§ Aim of the exercise
Exclude the pictures; give every entry again exactly as written.

── Records for the exercise

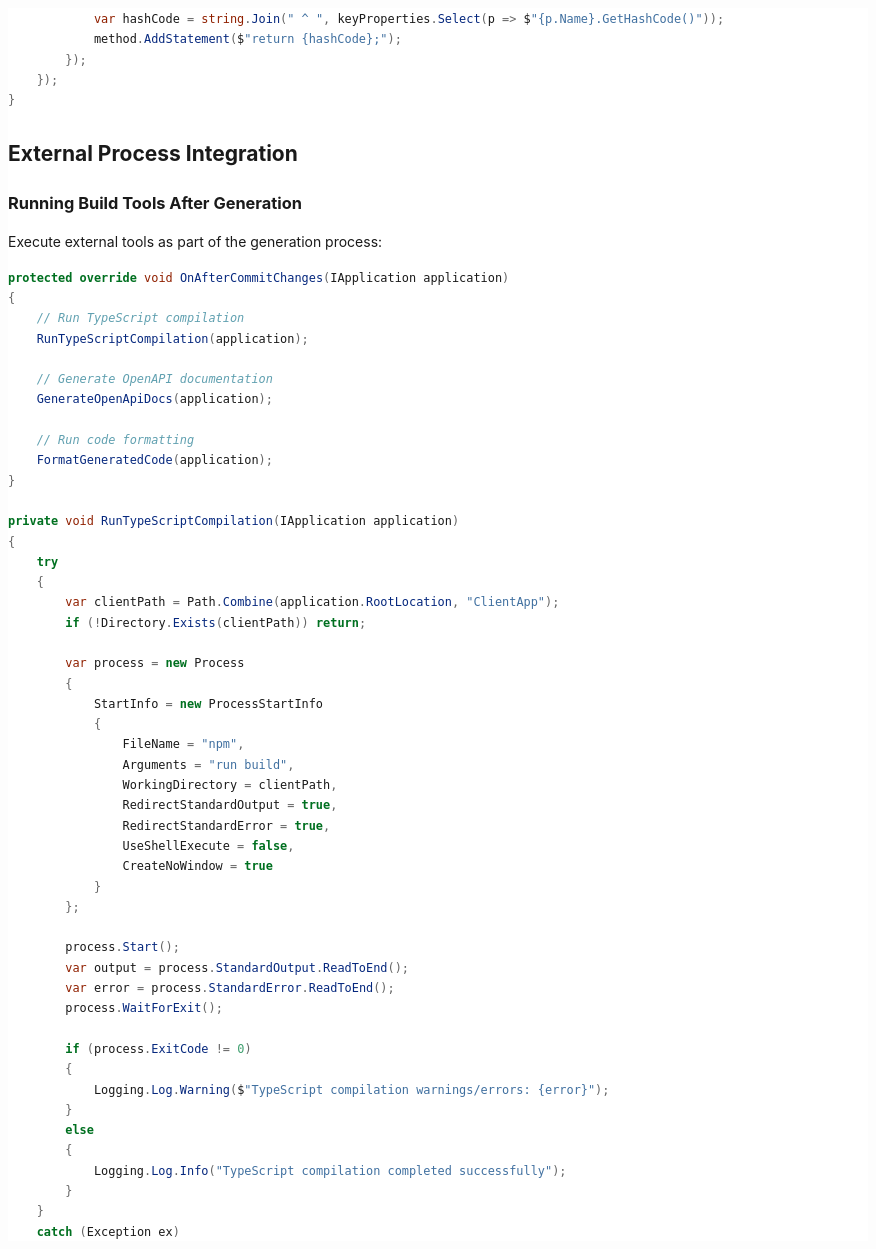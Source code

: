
 ```csharp
            var hashCode = string.Join(" ^ ", keyProperties.Select(p => $"{p.Name}.GetHashCode()"));
            method.AddStatement($"return {hashCode};");
        });
    });
}
```

## External Process Integration

### Running Build Tools After Generation

Execute external tools as part of the generation process:

```csharp
protected override void OnAfterCommitChanges(IApplication application)
{
    // Run TypeScript compilation
    RunTypeScriptCompilation(application);
    
    // Generate OpenAPI documentation
    GenerateOpenApiDocs(application);
    
    // Run code formatting
    FormatGeneratedCode(application);
}

private void RunTypeScriptCompilation(IApplication application)
{
    try
    {
        var clientPath = Path.Combine(application.RootLocation, "ClientApp");
        if (!Directory.Exists(clientPath)) return;

        var process = new Process
        {
            StartInfo = new ProcessStartInfo
            {
                FileName = "npm",
                Arguments = "run build",
                WorkingDirectory = clientPath,
                RedirectStandardOutput = true,
                RedirectStandardError = true,
                UseShellExecute = false,
                CreateNoWindow = true
            }
        };

        process.Start();
        var output = process.StandardOutput.ReadToEnd();
        var error = process.StandardError.ReadToEnd();
        process.WaitForExit();

        if (process.ExitCode != 0)
        {
            Logging.Log.Warning($"TypeScript compilation warnings/errors: {error}");
        }
        else
        {
            Logging.Log.Info("TypeScript compilation completed successfully");
        }
    }
    catch (Exception ex)
```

────

§ Answer to this problem
Source code

:
 ```csharp
            var hashCode = string.Join(" ^ ", keyProperties.Select(p => $"{p.Name}.GetHashCode()"));
            method.AddStatement($"return {hashCode};");
        });
    });
}
```

## External Process Integration

### Running Build Tools After Generation

Execute external tools as part of the generation process:

```csharp
protected override void OnAfterCommitChanges(IApplication application)
{
    // Run TypeScript compilation
    RunTypeScriptCompilation(application);
    
    // Generate OpenAPI documentation
    GenerateOpenApiDocs(application);
    
    // Run code formatting
    FormatGeneratedCode(application);
}

private void RunTypeScriptCompilation(IApplication application)
{
    try
    {
        var clientPath = Path.Combine(application.RootLocation, "ClientApp");
        if (!Directory.Exists(clientPath)) return;

        var process = new Process
        {
            StartInfo = new ProcessStartInfo
            {
                FileName = "npm",
                Arguments = "run build",
                WorkingDirectory = clientPath,
                RedirectStandardOutput = true,
                RedirectStandardError = true,
                UseShellExecute = false,
                CreateNoWindow = true
            }
        };

        process.Start();
        var output = process.StandardOutput.ReadToEnd();
        var error = process.StandardError.ReadToEnd();
        process.WaitForExit();

        if (process.ExitCode != 0)
        {
            Logging.Log.Warning($"TypeScript compilation warnings/errors: {error}");
        }
        else
        {
            Logging.Log.Info("TypeScript compilation completed successfully");
        }
    }
    catch (Exception ex)
```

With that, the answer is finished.